In recent years, HFNC has become a world-wide popular strategy in clinical practice for the delivery of humidified and heated oxygen in the treatment of the critically ill patient who requires high inspiratory oxygen therapy [9]. It has been reported that humidified high flow oxygen may benefit not only mucociliary clearance and mobilization of respiratory secretions [27, 28], but also increasing patient comfort and reducing mucus injury [10, 11, 18, 23, 29, 30]. Furthermore, it does not impede mobility, oral intake, or speaking [31, 32]. Consistent with these studies, in the current study, neither HFNC 40 nor HFNC 60 treatment resulted in airway injury, while 26% of patients in NPA group presented airway injury. Furthermore, patients given HFNC 40 or 60 presented lower incidence of airway obstruction as compared with patients given NPA. This advantage of HFNC may be due to the increased nasopharyngeal pressure generated by high flow oxygen. In support of this concept, a similar phenomenon was observed in McGinley’s study [33]. They reported that high flow oxygen alleviated obstructive apnea-hypopnea syndrome in 11 patients [33]. This phenomenon could be associated with the enhanced nasopharyngeal pressure at the end of exhalation, which resulted in decreased airway subsidence and subsequently relieved respiratory obstruction [15, 34, 35].

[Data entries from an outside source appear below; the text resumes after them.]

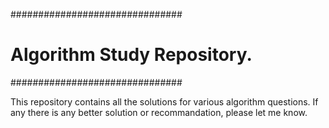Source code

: ###############################
# Algorithm Study Repository. #
###############################

This repository contains all the solutions for various algorithm questions. 
If any there is any better solution or recommandation, please let me know.



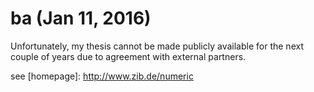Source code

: # ba (Jan 11, 2016)

Unfortunately, my thesis cannot be made publicly available for the next couple of years due to agreement with external partners.

see [homepage]: http://www.zib.de/numeric  
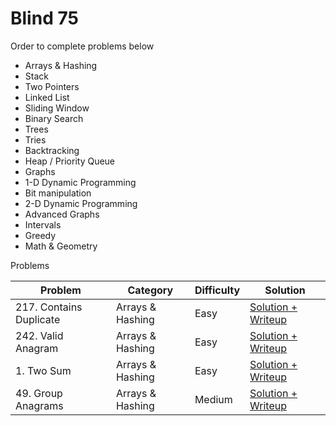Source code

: ﻿# Blind 75

Order to complete problems below
- Arrays & Hashing
- Stack
- Two Pointers
- Linked List
- Sliding Window
- Binary Search
- Trees
- Tries
- Backtracking
- Heap / Priority Queue
- Graphs
- 1-D Dynamic Programming
- Bit manipulation
- 2-D Dynamic Programming
- Advanced Graphs
- Intervals
- Greedy
- Math & Geometry


Problems

| Problem                                             | Category         | Difficulty     | Solution                |
| --------------------------------------------------- | ---------------- | -------------- | ------------------------|
| 217. Contains Duplicate                             | Arrays & Hashing | Easy           |  [Solution + Writeup](https://github.com/kevinroosey/blind-75/blob/main/Arrays%26Hashing/containsDuplicate.py)|
| 242. Valid Anagram                                  | Arrays & Hashing | Easy           |  [Solution + Writeup](https://github.com/kevinroosey/blind-75/blob/main/Arrays%26Hashing/validAnagram.py)|
| 1. Two Sum                                          | Arrays & Hashing | Easy           |  [Solution + Writeup](https://github.com/kevinroosey/blind-75/blob/main/Arrays%26Hashing/twoSum.py)|
| 49. Group Anagrams                                  | Arrays & Hashing | Medium         |  [Solution + Writeup](https://github.com/kevinroosey/blind-75/blob/main/Arrays%26Hashing/groupAnagrams.py)|
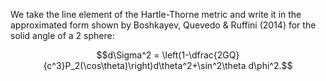 We take the line element of the Hartle-Thorne metric and write it in the approximated form shown by Boshkayev, Quevedo & Ruffini (2014) for the solid angle of a 2 sphere:

$$d\Sigma^2 = \left(1-\dfrac{2GQ}{c^3}P_2(\cos\theta)\right)d\theta^2+\sin^2\theta d\phi^2.$$
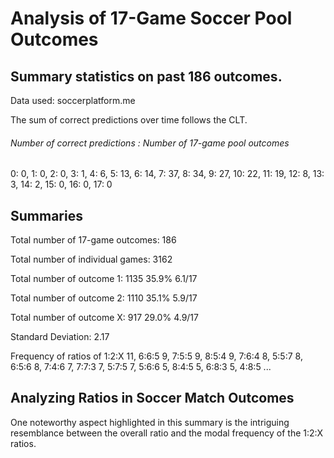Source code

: # Analysis of 17-Game Soccer Pool Outcomes

## Summary statistics on past 186 outcomes.
Data used: soccerplatform.me

The sum of correct predictions over time follows the CLT. 

###### Number of correct predictions : Number of 17-game pool outcomes
0: 0, 1: 0, 2: 0, 3: 1, 4: 6, 5: 13, 6: 14, 7: 37, 8: 34, 9: 27, 10: 22, 11: 19, 12: 8, 13: 3, 14: 2, 15: 0, 16: 0, 17: 0

## Summaries
Total number of 17-game outcomes: 186

Total number of individual games: 3162

Total number of outcome 1: 1135 35.9% 6.1/17

Total number of outcome 2: 1110 35.1% 5.9/17

Total number of outcome X: 917 29.0% 4.9/17

Standard Deviation: 2.17

Frequency of ratios of 1:2:X
11, 6:6:5
9, 7:5:5
9, 8:5:4
9, 7:6:4
8, 5:5:7
8, 6:5:6
8, 7:4:6
7, 7:7:3
7, 5:7:5
7, 5:6:6
5, 8:4:5
5, 6:8:3
5, 4:8:5 ...


## Analyzing Ratios in Soccer Match Outcomes
One noteworthy aspect highlighted in this summary is the intriguing resemblance between the overall ratio and the modal frequency of the 1:2:X ratios.
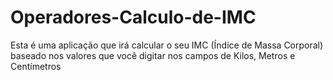 # Operadores-Calculo-de-IMC

Esta é uma aplicação que irá calcular o seu IMC (Índice de Massa Corporal) baseado nos valores que você digitar nos campos de Kilos, Metros e Centímetros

In this study, high flow oxygen generated acceptable PaCO2 and desired PaO2. Although three patients in the HFNC 40 group presented increased PaCO2, it dropped to normal range when the oxygen flow was increased to 60 L/min, indicating that HFNC could generate a certain degree of continuous positive airway pressure (CPAP)-like effect, which depended on both flow rate and mouth position (open versus closed) [14]. Nevertheless, PaCO2 level was significantly increased in all three treatment groups at each checking time point without significant differences among the three groups, suggesting PaCO2 could be affected by multiple factors in addition to the oxygen flow amount, and thus, it should be closely monitored by the Anethesiologist during the process of awake craniotomy.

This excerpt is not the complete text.